Tuesday, May 01, 2007

Michael Dell's New Thoughts On Direct Sales

The New York Times' writer Damon Darlin wrote a piece on Saturday discussing a recent memo from Michael Dell to his employees. It appears that I called it right last September, in this post, when I bought a laptop from a competitor, HP, at a Staples store, and wrote about why I had checked Dell first, and declined to buy one of their machines. My sense then was that Dell had missed a sea change in computer purchasing among many consumers. Dell's memo, as related in Darlin's piece, supports this.

Mr. Darlin wrote, in part,


Michael S. Dell, the chairman and chief executive of Dell, who built his business by selling direct to his customers, is now thinking about changing the way the company markets its computers.
“The direct model has been a revolution, but it is not a religion,” Mr. Dell wrote in a memorandum sent on Wednesday to 80,000 Dell employees.


It is the first time that Mr. Dell or any other senior executive has publicly conceded that the business model that was crucial to the company’s success could — and should — be altered. Until now, the company responded with an adamant no when Wall Street analysts or customers asked whether the company would consider other ways of selling.

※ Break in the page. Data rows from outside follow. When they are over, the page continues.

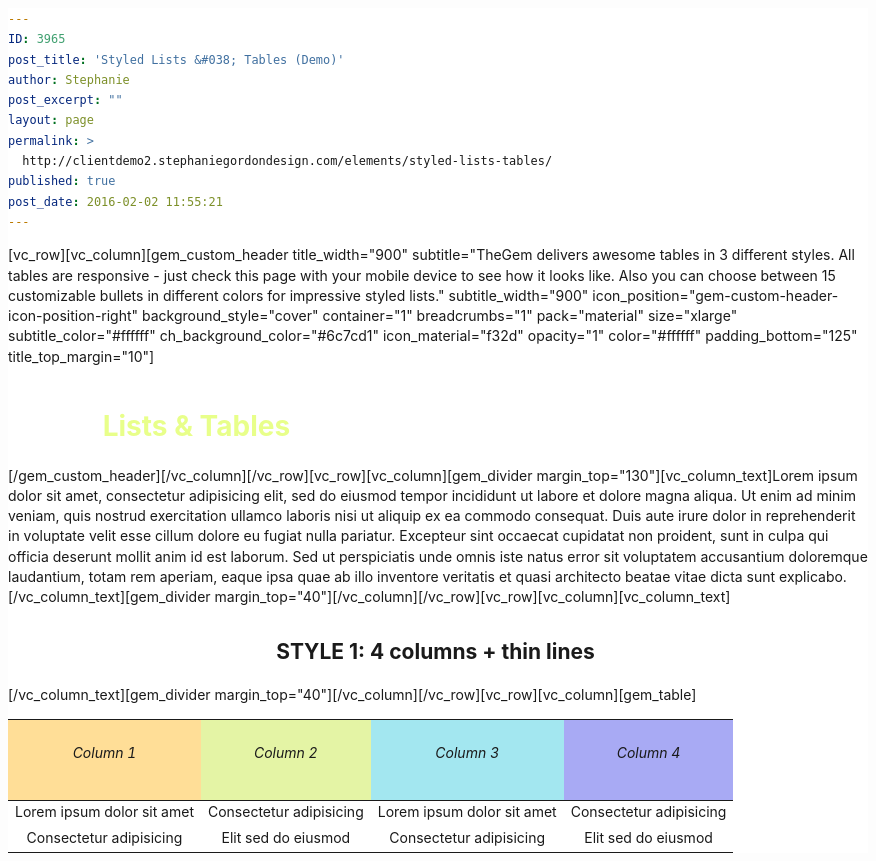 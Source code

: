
 ```yaml
---
ID: 3965
post_title: 'Styled Lists &#038; Tables (Demo)'
author: Stephanie
post_excerpt: ""
layout: page
permalink: >
  http://clientdemo2.stephaniegordondesign.com/elements/styled-lists-tables/
published: true
post_date: 2016-02-02 11:55:21
---
```

[vc_row][vc_column][gem_custom_header title_width="900" subtitle="TheGem delivers awesome tables in 3 different styles. All tables are responsive - just check this page with your mobile device to see how it looks like. Also you can choose between 15 customizable bullets in different colors for impressive styled lists." subtitle_width="900" icon_position="gem-custom-header-icon-position-right" background_style="cover" container="1" breadcrumbs="1" pack="material" size="xlarge" subtitle_color="#ffffff" ch_background_color="#6c7cd1" icon_material="f32d" opacity="1" color="#ffffff" padding_bottom="125" title_top_margin="10"]
<h1><span class="light" style="color: #ffffff;">Styled</span> <span style="color: #e8ff8a;">Lists &amp; Tables</span></h1>
[/gem_custom_header][/vc_column][/vc_row][vc_row][vc_column][gem_divider margin_top="130"][vc_column_text]Lorem ipsum dolor sit amet, consectetur adipisicing elit, sed do eiusmod tempor incididunt ut labore et dolore magna aliqua. Ut enim ad minim veniam, quis nostrud exercitation ullamco laboris nisi ut aliquip ex ea commodo consequat. Duis aute irure dolor in reprehenderit in voluptate velit esse cillum dolore eu fugiat nulla pariatur. Excepteur sint occaecat cupidatat non proident, sunt in culpa qui officia deserunt mollit anim id est laborum. Sed ut perspiciatis unde omnis iste natus error sit voluptatem accusantium doloremque laudantium, totam rem aperiam, eaque ipsa quae ab illo inventore veritatis et quasi architecto beatae vitae dicta sunt explicabo.[/vc_column_text][gem_divider margin_top="40"][/vc_column][/vc_row][vc_row][vc_column][vc_column_text]
<h2 style="text-align: center;">STYLE 1: <span class="light">4 columns + thin lines </span></h2>
[/vc_column_text][gem_divider margin_top="40"][/vc_column][/vc_row][vc_row][vc_column][gem_table]
<table style="width: 100%;">
<thead>
<tr>
<th style="background-color: #ffde97;">
<h6>Column 1</h6>
</th>
<th style="background-color: #e4f4a5;">
<h6>Column 2</h6>
</th>
<th style="background-color: #a3e7f0;">
<h6>Column 3</h6>
</th>
<th style="background-color: #a8aaf4;">
<h6>Column 4</h6>
</th>
</tr>
</thead>
<tbody>
<tr>
<td style="text-align: center;">Lorem ipsum dolor sit amet</td>
<td style="text-align: center;">Consectetur adipisicing</td>
<td style="text-align: center;">Lorem ipsum dolor sit amet</td>
<td style="text-align: center;">Consectetur adipisicing</td>
</tr>
<tr>
<td style="text-align: center;">Consectetur adipisicing</td>
<td style="text-align: center;">Elit sed do eiusmod</td>
<td style="text-align: center;">Consectetur adipisicing</td>
<td style="text-align: center;">Elit sed do eiusmod</td>
</tr>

While Mr. Dell’s memo was short on specifics, he also told employees, “We will continue to improve our business model, and go beyond it, to give our customers what they need.”

“We know our competitors drive complexity and needless cost into customers’ environments,” he wrote. He said their “so-called service divisions” create a never-ending buying cycle with no clear return on investment.

“We intend to break this cycle,” he wrote.

I'm not so sure about Dell's last comment. I have yet to call H-P regarding the laptop we bought. It's performed flawlessly. Frankly, I've had far more trouble from my Dell desktop over the years I've owned it.

However, the important point is that, as is typical, it takes the original leader of a cult to allow for directional change. The acolytes, like the Dell employee who commented on that September post of mine, tend to simply, mindlessly, follow and believe the original, received wisdom of the founder.

Whether any of this will return Dell to its years of consistently superior total return performance is open to question. Based upon my analysis of technology-based companies, it's unlikely Dell will repeat its prior return performance, unless it somehow morphs, like Apple, into a much different product purveyor.

If all Dell does is ally itself with one or more retailers, or opens its own outlets, I doubt that will affect its ability to achieve consistently superior total returns. It might raise revenues, but it's still in a commodity products game. And that doesn't look to change any time soon, with or without Michael Dell.